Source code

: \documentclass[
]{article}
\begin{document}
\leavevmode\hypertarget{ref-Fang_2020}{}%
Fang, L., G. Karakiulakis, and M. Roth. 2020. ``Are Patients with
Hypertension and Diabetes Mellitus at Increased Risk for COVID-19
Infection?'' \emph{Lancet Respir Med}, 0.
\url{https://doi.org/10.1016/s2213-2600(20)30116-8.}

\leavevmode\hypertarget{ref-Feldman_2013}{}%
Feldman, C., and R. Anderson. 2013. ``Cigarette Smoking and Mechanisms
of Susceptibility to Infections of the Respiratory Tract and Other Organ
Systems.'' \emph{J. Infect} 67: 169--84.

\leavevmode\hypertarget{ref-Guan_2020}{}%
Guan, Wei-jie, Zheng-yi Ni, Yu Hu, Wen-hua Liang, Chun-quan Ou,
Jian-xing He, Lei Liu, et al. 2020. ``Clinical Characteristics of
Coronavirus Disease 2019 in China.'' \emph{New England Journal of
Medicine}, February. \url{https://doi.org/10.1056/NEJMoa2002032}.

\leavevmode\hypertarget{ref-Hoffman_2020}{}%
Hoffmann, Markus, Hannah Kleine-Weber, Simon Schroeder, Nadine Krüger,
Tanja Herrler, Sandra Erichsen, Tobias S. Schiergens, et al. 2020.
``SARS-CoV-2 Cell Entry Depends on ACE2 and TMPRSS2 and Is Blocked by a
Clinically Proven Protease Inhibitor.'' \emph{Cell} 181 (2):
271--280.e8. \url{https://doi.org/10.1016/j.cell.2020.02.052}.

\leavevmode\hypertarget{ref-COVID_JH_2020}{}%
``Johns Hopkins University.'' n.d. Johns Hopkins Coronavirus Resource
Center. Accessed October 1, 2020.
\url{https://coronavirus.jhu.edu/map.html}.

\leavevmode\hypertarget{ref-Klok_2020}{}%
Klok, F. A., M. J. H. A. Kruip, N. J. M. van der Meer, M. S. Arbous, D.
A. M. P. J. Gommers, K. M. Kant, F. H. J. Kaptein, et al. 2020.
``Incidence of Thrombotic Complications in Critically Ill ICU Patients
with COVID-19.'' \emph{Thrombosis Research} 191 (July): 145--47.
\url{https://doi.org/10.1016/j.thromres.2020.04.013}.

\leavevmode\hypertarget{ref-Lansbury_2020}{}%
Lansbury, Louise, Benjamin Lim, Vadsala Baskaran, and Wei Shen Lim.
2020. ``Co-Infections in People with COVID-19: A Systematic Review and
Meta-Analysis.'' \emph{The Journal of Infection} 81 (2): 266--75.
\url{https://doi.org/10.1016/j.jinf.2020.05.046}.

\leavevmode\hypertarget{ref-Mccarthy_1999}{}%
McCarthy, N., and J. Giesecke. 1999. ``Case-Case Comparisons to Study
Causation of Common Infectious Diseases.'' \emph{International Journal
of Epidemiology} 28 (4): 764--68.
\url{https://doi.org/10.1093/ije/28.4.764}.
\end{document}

=====

Each line from the one containing "Klok, F. A., M." to the end of the listing above must be printed exactly, and no other line may appear.

Solution for this exercise ▸
Klok, F. A., M. J. H. A. Kruip, N. J. M. van der Meer, M. S. Arbous, D.
A. M. P. J. Gommers, K. M. Kant, F. H. J. Kaptein, et al. 2020.
``Incidence of Thrombotic Complications in Critically Ill ICU Patients
with COVID-19.'' \emph{Thrombosis Research} 191 (July): 145--47.
\url{https://doi.org/10.1016/j.thromres.2020.04.013}.

\leavevmode\hypertarget{ref-Lansbury_2020}{}%
Lansbury, Louise, Benjamin Lim, Vadsala Baskaran, and Wei Shen Lim.
2020. ``Co-Infections in People with COVID-19: A Systematic Review and
Meta-Analysis.'' \emph{The Journal of Infection} 81 (2): 266--75.
\url{https://doi.org/10.1016/j.jinf.2020.05.046}.

\leavevmode\hypertarget{ref-Mccarthy_1999}{}%
McCarthy, N., and J. Giesecke. 1999. ``Case-Case Comparisons to Study
Causation of Common Infectious Diseases.'' \emph{International Journal
of Epidemiology} 28 (4): 764--68.
\url{https://doi.org/10.1093/ije/28.4.764}.
\end{document}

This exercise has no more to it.